Market Commentary for June(Archive)
Can you believe this bull market in tech stocks? The gains made by the NASDAQ are just eye-popping and yet, still lots of folks still seem so subdued.
In case you suspect we’ve been Rip Van Winkled for the past 15 months let me state the facts: The NASDAQ composite, home to most technology stocks and all things dot.com, has risen from its low of 1639, notched on April 4 of this year, to a high of 2314 on May 24. That’s a 675-point rise and a 41% gain. So why all the long faces?
One answer is that the NASDAQ composite is still down 10% year-to-date. Nobody feels great when they’re underwater and most tech investors clearly are so far this year. But that’s not the whole story. The real answer is deceptively simple.
The NASDAQ fell 68% from its all-time high of 5049 made on March 10, 2000 to its low on April 4, 2001. A 41% rise off its low means we recovered more than half the loss and are down only 27% now, right? Wrong. And therein lies the source of gloom. The mathematics of loss recovery make for a sobering study. Many investors who put all their money into tech stocks in the past few years are making such a study, month after month, as they open their brokerage statements.
If you lose 90% on a stock, sell it and put the proceeds into a new stock that gains 90%, what you have to show, net, for both trades is not a breakeven return. It’s an 81% loss. It takes a 1000% gain to recover from a 90% loss. Do the math. You start with $10 and lose $9. The $1 you have left must gain tenfold to get back to $10.
Similarly, the NASDAQ’s 41% gain off its low leaves the composite down a whopping 55% from its high. That is still a very ugly number, which is what you see on lots of investors’ faces. For the NASDAQ to recover from its 68% decline it will have to climb 308%, which could take a while.
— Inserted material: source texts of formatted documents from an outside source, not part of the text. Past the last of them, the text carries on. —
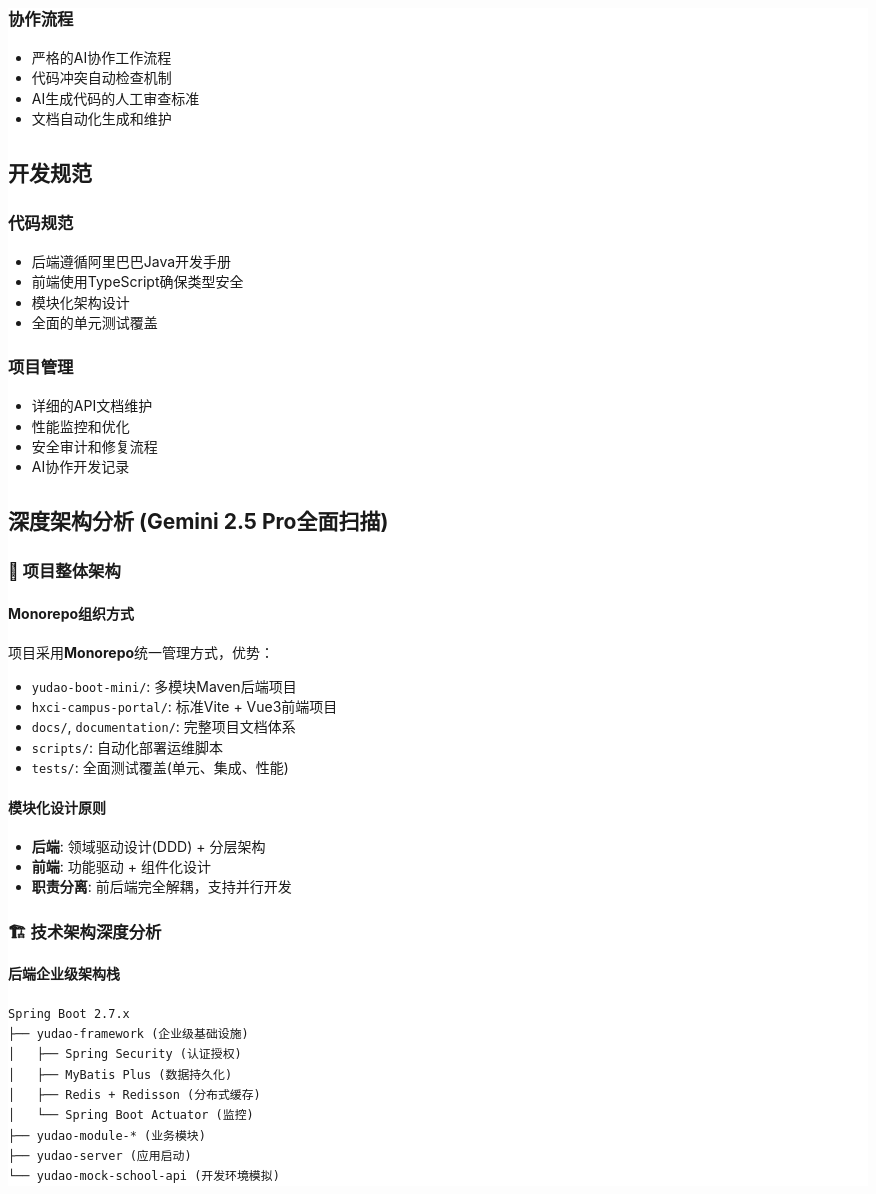 ### 协作流程
- 严格的AI协作工作流程
- 代码冲突自动检查机制
- AI生成代码的人工审查标准
- 文档自动化生成和维护

## 开发规范

### 代码规范
- 后端遵循阿里巴巴Java开发手册
- 前端使用TypeScript确保类型安全
- 模块化架构设计
- 全面的单元测试覆盖

### 项目管理
- 详细的API文档维护
- 性能监控和优化
- 安全审计和修复流程
- AI协作开发记录

## 深度架构分析 (Gemini 2.5 Pro全面扫描)

### 📐 项目整体架构

#### Monorepo组织方式
项目采用**Monorepo**统一管理方式，优势：
- `yudao-boot-mini/`: 多模块Maven后端项目
- `hxci-campus-portal/`: 标准Vite + Vue3前端项目  
- `docs/`, `documentation/`: 完整项目文档体系
- `scripts/`: 自动化部署运维脚本
- `tests/`: 全面测试覆盖(单元、集成、性能)

#### 模块化设计原则
- **后端**: 领域驱动设计(DDD) + 分层架构
- **前端**: 功能驱动 + 组件化设计
- **职责分离**: 前后端完全解耦，支持并行开发

### 🏗️ 技术架构深度分析

#### 后端企业级架构栈
```
Spring Boot 2.7.x
├── yudao-framework (企业级基础设施)
│   ├── Spring Security (认证授权)
│   ├── MyBatis Plus (数据持久化)
│   ├── Redis + Redisson (分布式缓存)
│   └── Spring Boot Actuator (监控)
├── yudao-module-* (业务模块)
├── yudao-server (应用启动)
└── yudao-mock-school-api (开发环境模拟)
```
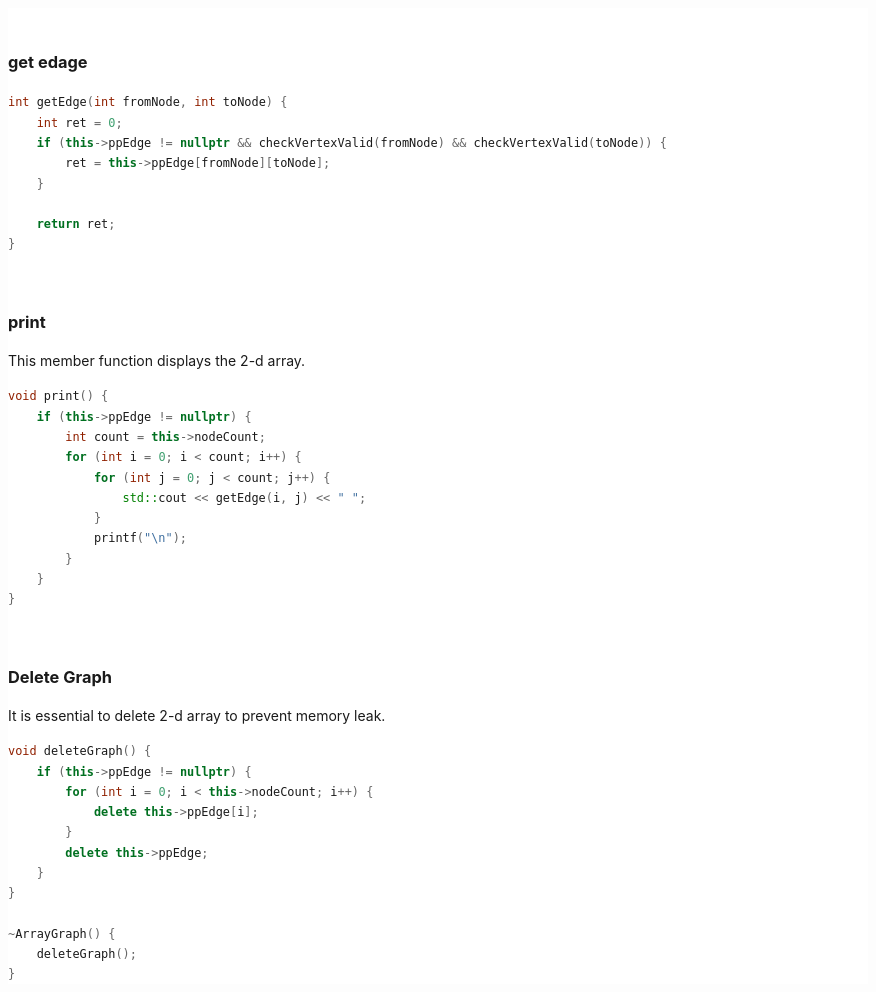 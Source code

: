&nbsp;

### get edage

```cpp
int getEdge(int fromNode, int toNode) {
	int ret = 0;
	if (this->ppEdge != nullptr && checkVertexValid(fromNode) && checkVertexValid(toNode)) {
		ret = this->ppEdge[fromNode][toNode];
	}

	return ret;
}
```

&nbsp;

### print

This member function displays the 2-d array.

```cpp
void print() {
	if (this->ppEdge != nullptr) {
		int count = this->nodeCount;
		for (int i = 0; i < count; i++) {
			for (int j = 0; j < count; j++) {
				std::cout << getEdge(i, j) << " ";
			}
			printf("\n");
		}
	}
}
```

&nbsp;

### Delete Graph

It is essential to delete 2-d array to prevent memory leak.

```cpp
void deleteGraph() {
	if (this->ppEdge != nullptr) {
		for (int i = 0; i < this->nodeCount; i++) {
			delete this->ppEdge[i];
		}
		delete this->ppEdge;
	}
}

~ArrayGraph() {
	deleteGraph();
}
```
The lesson that thousands if not millions of investors learned the hard way over the past year is that recovering from severe losses is a Herculean task that can take years. And that’s just to get back to breakeven. As old-money types know, the secret to wealth creation is the compounding of returns on a larger and larger capital base over decades. Any severe setback in that capital base can dramatically reduce the magical long-term effects of compounding.
Say you have two portfolios worth $100,000 each that grow for 40 years. One grows 11% each year. The other grows 11% in each year but the 11th, when it declines by 50%. At the end of 40 years, the portfolio that grew a steady 11% per year is worth $6.5 million. The one that grew 11% each year except for one year’s 50% decline is worth $2.9 million.
The moral of this story is that managing risk is as important to long-term investment success as seizing opportunity. Investors who shun diversification in an effort to boost returns often fail to appreciate this crucial truth. Until, of course, that great teacher–the market–takes them to school.